In embarking on the huge social media campaign Lou and I created for my entry into Insert Coin’s Master Assassin contest - quick update: we won - we did our best to cover all the bases as best we could. This meant Facebook and Twitter received a daily assault which, amazingly, resulted in zero lost friends or followers, and by and large a combination of posting, tweeting and messaging ensured that I was able to inch the victory by a handful of likes against my nearest competitor. 

That said, there was one social network I did try and use outside of the Big Two in order to achieve victory - it’s one that people spend 3 minutes on per month on average these days, compared to 405 minutes on Facebook, and has been called a “virtual ghost town” by the Wall Street Journal. Google+, with a network of 90 million people to its name, did precisely nothing to help me win the contest and if it weren’t for the genuinely useful services Google provides I’d shut my whole damn account down for the sake of virtual spring cleaning.

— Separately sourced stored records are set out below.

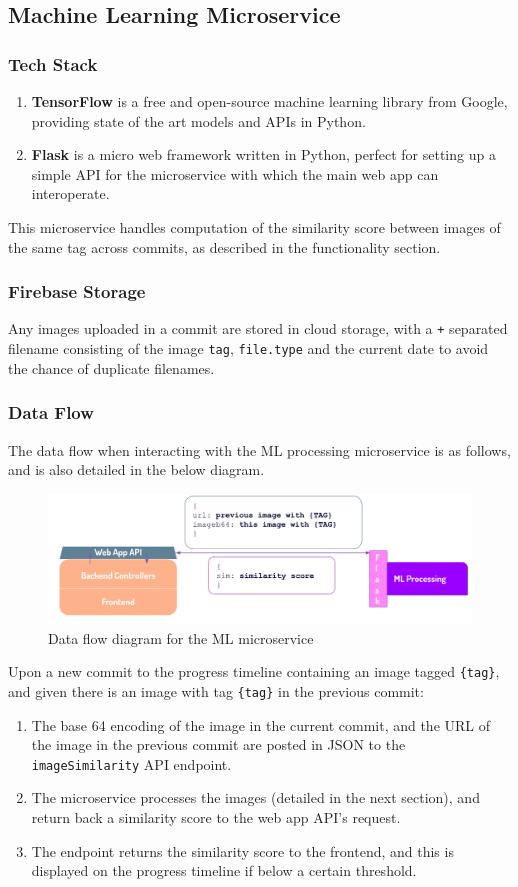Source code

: \documentclass[12pt,a4paper]{article}
\begin{document}
\subsection{Machine Learning Microservice}
\subsubsection{Tech Stack}
\begin{enumerate}
    \item \textbf{TensorFlow} is a free and open-source machine learning library from Google, providing state of the art models and APIs in Python.
    \item \textbf{Flask} is a micro web framework written in Python, perfect for setting up a simple API for the microservice with which the main web app can interoperate. 
\end{enumerate}
This microservice handles computation of the similarity score between images of the same tag across commits, as described in the functionality section.
\subsubsection{Firebase Storage} Any images uploaded in a commit are stored in cloud storage, with a \verb|+| separated filename consisting of the image \verb|tag|, \verb|file.type| and the current date to avoid the chance of duplicate filenames.
\subsubsection{Data Flow} The data flow when interacting with the ML processing microservice is as follows, and is also detailed in the below diagram.
\begin{figure}[H]
    \centering
    \includegraphics[scale=0.6]{ml.png}
    \caption{Data flow diagram for the ML microservice}
\end{figure}
Upon a new commit to the progress timeline containing an image tagged \verb|{tag}|, and given there is an image with tag \verb|{tag}| in the previous commit:
\begin{enumerate}
    \item The base 64 encoding of the image in the current commit, and the URL of the image in the previous commit are posted in JSON to the \verb|imageSimilarity| API endpoint. 
    \item The microservice processes the images (detailed in the next section), and return back a similarity score to the web app API's request.
    \item The endpoint returns the similarity score to the frontend, and this is displayed on the progress timeline if below a certain threshold.
\end{enumerate}
\end{document}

Launched in the middle of last year and opened to the public in September, Google+ was touted as a lot of things by bloggers and professional media outlets alike. CNET called it “a new social network that actually works” (Rafe Needleman, CNET), praising the Facebook/Twitter hybrid that the service could be. Users would create “circles” of users, such as workmates, friends and acquaintances, and could choose exactly who could see each post made down to exact people, allowing everything from public sharing of videos to friends-only event plans or direct, private messaging with one or two people. Mobile apps allowed automatic uploading of photos taken on phones to the service for sharing later on, effectively turning Google’s huge server space into a photo backup service. There were a lot of great ideas and with millions of Google accounts already using Gmail, Google Calendar, Docs and other products there was a huge userbase ready to send the service into orbit.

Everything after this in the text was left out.